___ EXTRACTED MATERIAL ___
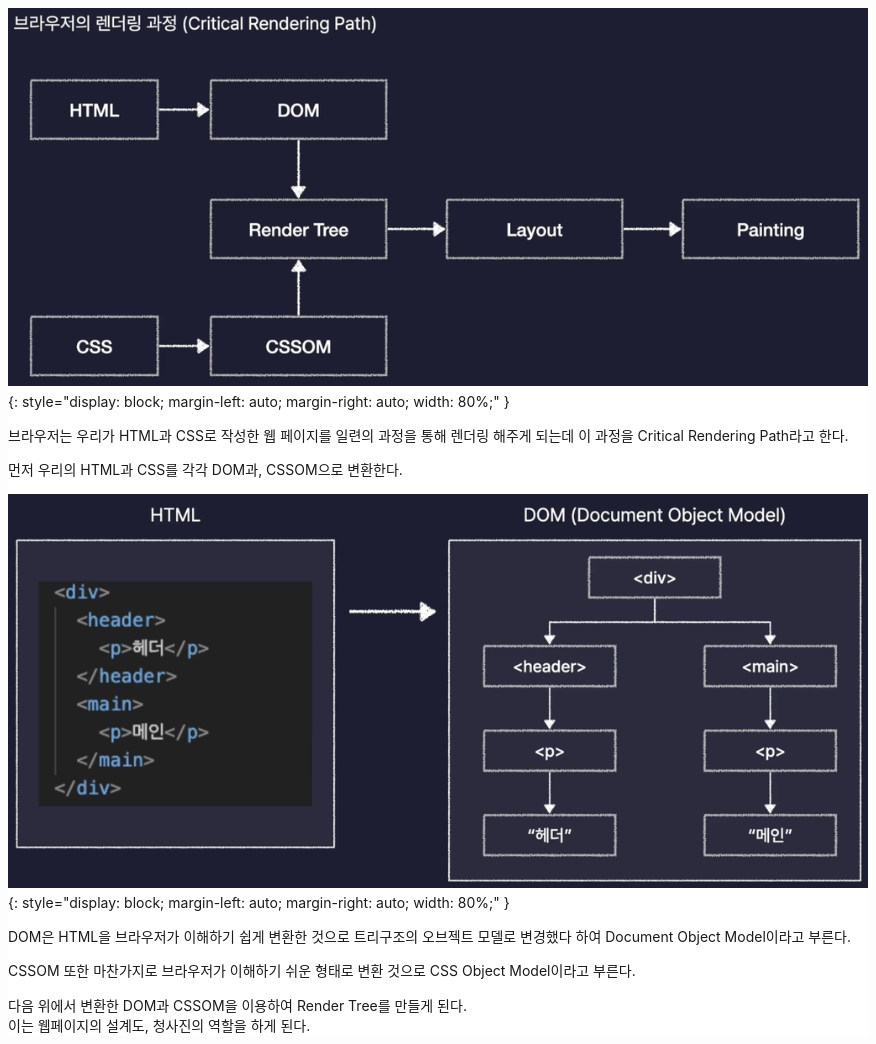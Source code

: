 ![render_path](../../assets/img/post_img/React/render_path.png){: style="display: block; margin-left: auto; margin-right: auto; width: 80%;" }

브라우저는 우리가 HTML과 CSS로 작성한 웹 페이지를 일련의 과정을 통해 렌더링 해주게 되는데 이 과정을 Critical Rendering Path라고 한다.

먼저 우리의 HTML과 CSS를 각각 DOM과, CSSOM으로 변환한다.

![DOM](../../assets/img/post_img/React/DOM.png){: style="display: block; margin-left: auto; margin-right: auto; width: 80%;" }

DOM은 HTML을 브라우저가 이해하기 쉽게 변환한 것으로 트리구조의 오브젝트 모델로 변경했다 하여 Document Object Model이라고 부른다.

CSSOM 또한 마찬가지로 브라우저가 이해하기 쉬운 형태로 변환 것으로 CSS Object Model이라고 부른다.

다음 위에서 변환한 DOM과 CSSOM을 이용하여 Render Tree를 만들게 된다.  
이는 웹페이지의 설계도, 청사진의 역할을 하게 된다.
___
▸ **WHAT IS REQUIRED**:
Copy out every line in the records where the word "auto" is found.

▸ **SOLUTION**:
: ![render_path](../../assets/img/post_img/React/render_path.png){: style="display: block; margin-left: auto; margin-right: auto; width: 80%;" }
![DOM](../../assets/img/post_img/React/DOM.png){: style="display: block; margin-left: auto; margin-right: auto; width: 80%;" }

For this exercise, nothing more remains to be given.